STARVATION, OPERATION (MARCH–AUGUST 1945)

WhenMarch 27 to August 1945

WhereThe east coast of Japan; the Inland Sea lying between the main island of Honshu, Kyushu to the south, and Shikoku to the east of Honshu (see map); and Korea

Japan’s Inland Sea

WhoConceived by Adm. Chester Nimitz, commander-in-chief of the U.S. Pacific Fleet and also commander of Allied forces in the Pacific, but executed by Maj. Gen. Curtis LeMay’s 313th Bombardment Wing of XXI Bomber Command (after July 16, 1945, absorbed into the XX Air Force)

WhatCarried out by roughly 160 specially adapted land-based B-29 Superfortresses flying night, low-altitude radar-mining missions and to a lesser extent by mine-laying submarines

WhyAs an island nation dependent on outside sources of oil, raw materials, and foodstuffs, Japan was uniquely vulnerable to sea mine warfare. Operation Starvation proposed to bring Japan to its knees by cutting off all essential supplies from the outside world by laying mine fields in water routes and off Japanese seaports. A serendipi­tous corollary was that the operation also prevented Japan from provisioning its overseas military outposts.

OutcomeUnspectacular, discreet—and inevitably overshadowed by the detonation of two atomic bombs in August 1945—Operation Starvation was one of the great unsung successes of World War II. Operating from newly captured bases in the Mariana Islands (Tinian, Saipan, and Guam), the XXI Bomber Command flew 1,529 sorties and laid 12,135 mines in 26 fields on 46 separate missions. A total of 670 ships was sunk or damaged, accounting for more than 1.25 million shipping tons. Traffic in most of the main shipping lanes was halted, delayed, or diverted and Japan’s ports were left unusable.
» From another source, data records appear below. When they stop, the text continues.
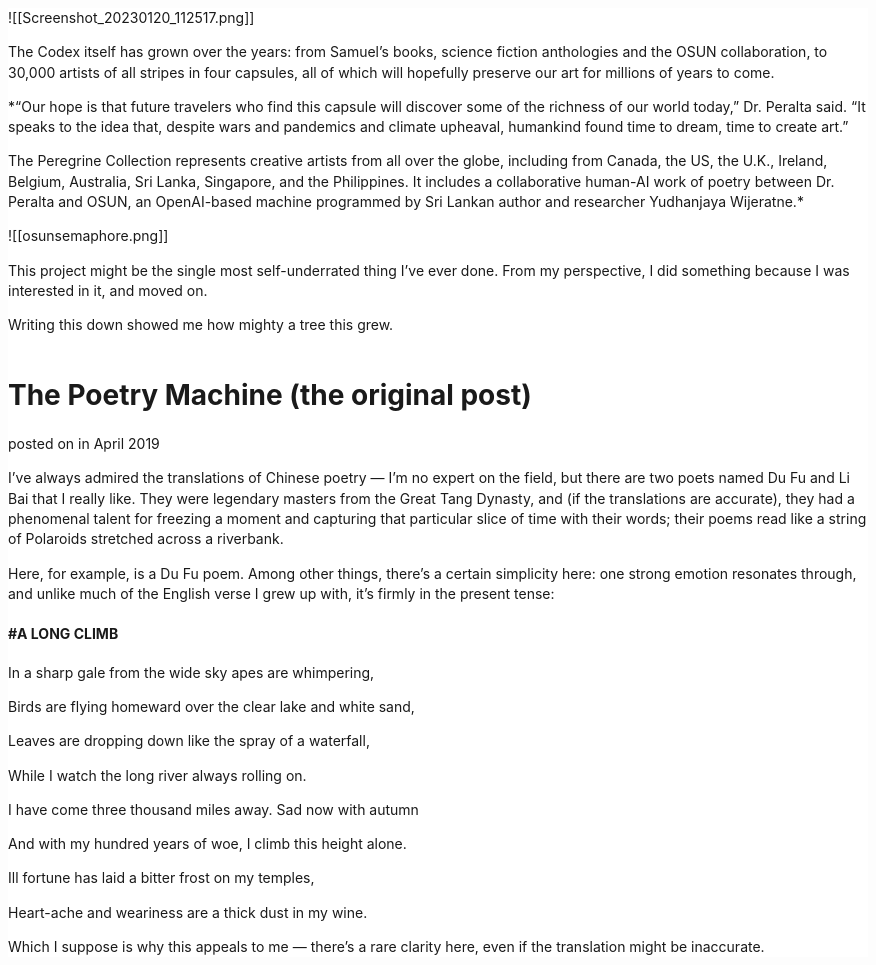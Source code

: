 ![[Screenshot_20230120_112517.png]]

The Codex itself has grown over the years: from Samuel’s books, science fiction anthologies and the OSUN collaboration, to 30,000 artists of all stripes in four capsules, all of which will hopefully preserve our art for millions of years to come.

*“Our hope is that future travelers who find this capsule will discover some of the richness of our world today,” Dr. Peralta said. “It speaks to the idea that, despite wars and pandemics and climate upheaval, humankind found time to dream, time to create art.”

The Peregrine Collection represents creative artists from all over the globe, including from Canada, the US, the U.K., Ireland, Belgium, Australia, Sri Lanka, Singapore, and the Philippines. It includes a collaborative human-AI work of poetry between Dr. Peralta and OSUN, an OpenAI-based machine programmed by Sri Lankan author and researcher Yudhanjaya Wijeratne.*

![[osunsemaphore.png]]

This project might be the single most self-underrated thing I’ve ever done. From my perspective, I did something because I was interested in it, and moved on.

Writing this down showed me how mighty a tree this grew.


# The Poetry Machine (the original post)

posted on <deprecated site> in April 2019

I’ve always admired the translations of Chinese poetry — I’m no expert on the field, but there are two poets named Du Fu and Li Bai that I really like. They were legendary masters from the Great Tang Dynasty, and (if the translations are accurate), they had a phenomenal talent for freezing a moment and capturing that particular slice of time with their words; their poems read like a string of Polaroids stretched across a riverbank.

Here, for example, is a Du Fu poem. Among other things, there’s a certain simplicity here: one strong emotion resonates through, and unlike much of the English verse I grew up with, it’s firmly in the present tense:

#### #A LONG CLIMB

In a sharp gale from the wide sky apes are whimpering,

Birds are flying homeward over the clear lake and white sand,

Leaves are dropping down like the spray of a waterfall,

While I watch the long river always rolling on.

I have come three thousand miles away. Sad now with autumn

And with my hundred years of woe, I climb this height alone.

Ill fortune has laid a bitter frost on my temples,

Heart-ache and weariness are a thick dust in my wine.

Which I suppose is why this appeals to me — there’s a rare clarity here, even if the translation might be inaccurate.
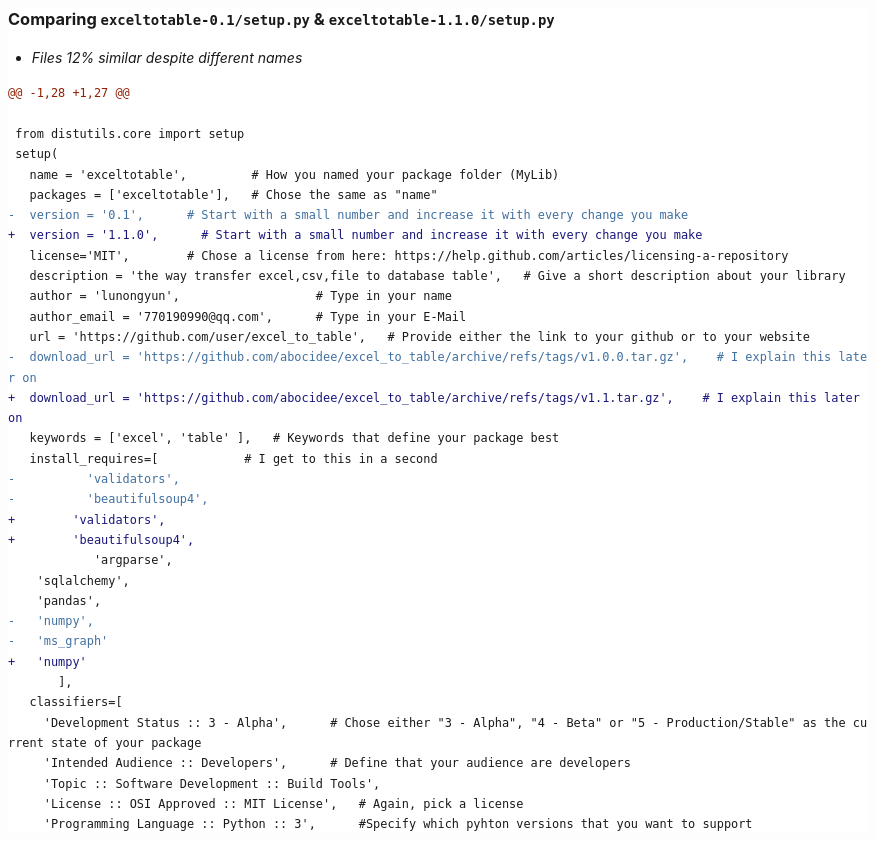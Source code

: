 ### Comparing `exceltotable-0.1/setup.py` & `exceltotable-1.1.0/setup.py`

 * *Files 12% similar despite different names*

```diff
@@ -1,28 +1,27 @@
 
 from distutils.core import setup
 setup(
   name = 'exceltotable',         # How you named your package folder (MyLib)
   packages = ['exceltotable'],   # Chose the same as "name"
-  version = '0.1',      # Start with a small number and increase it with every change you make
+  version = '1.1.0',      # Start with a small number and increase it with every change you make
   license='MIT',        # Chose a license from here: https://help.github.com/articles/licensing-a-repository
   description = 'the way transfer excel,csv,file to database table',   # Give a short description about your library
   author = 'lunongyun',                   # Type in your name
   author_email = '770190990@qq.com',      # Type in your E-Mail
   url = 'https://github.com/user/excel_to_table',   # Provide either the link to your github or to your website
-  download_url = 'https://github.com/abocidee/excel_to_table/archive/refs/tags/v1.0.0.tar.gz',    # I explain this later on
+  download_url = 'https://github.com/abocidee/excel_to_table/archive/refs/tags/v1.1.tar.gz',    # I explain this later on
   keywords = ['excel', 'table' ],   # Keywords that define your package best
   install_requires=[            # I get to this in a second
-          'validators',
-          'beautifulsoup4',
+        'validators',
+        'beautifulsoup4',
        	'argparse',
 	'sqlalchemy',
 	'pandas',
-	'numpy',
-	'ms_graph'
+	'numpy'
       ],
   classifiers=[
     'Development Status :: 3 - Alpha',      # Chose either "3 - Alpha", "4 - Beta" or "5 - Production/Stable" as the current state of your package
     'Intended Audience :: Developers',      # Define that your audience are developers
     'Topic :: Software Development :: Build Tools',
     'License :: OSI Approved :: MIT License',   # Again, pick a license
     'Programming Language :: Python :: 3',      #Specify which pyhton versions that you want to support
```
By August 1945 shipping had fallen to only one-quarter of May levels—themselves already dangerously low—and Japan’s economic collapse was all but inevitable. Indeed, the five-month operation was so effective that, had it been introduced earlier in the war, it arguably may have achieved Japan’s uncondi­tional surrender without the attention-getting destruction of Hiroshima and Nagasaki. Aerial mining demanded less than six percent of the XXI Bomber Command’s total sorties, and only fifteen B-29s were lost in the effort. In terms of damage per unit of cost, Operation Starvation surpassed the U.S. Navy’s anti-shipping submarine campaign and the USAAF’s strategic bombing of Japanese oil production facilities and urban, commercial, and manufacturing centers.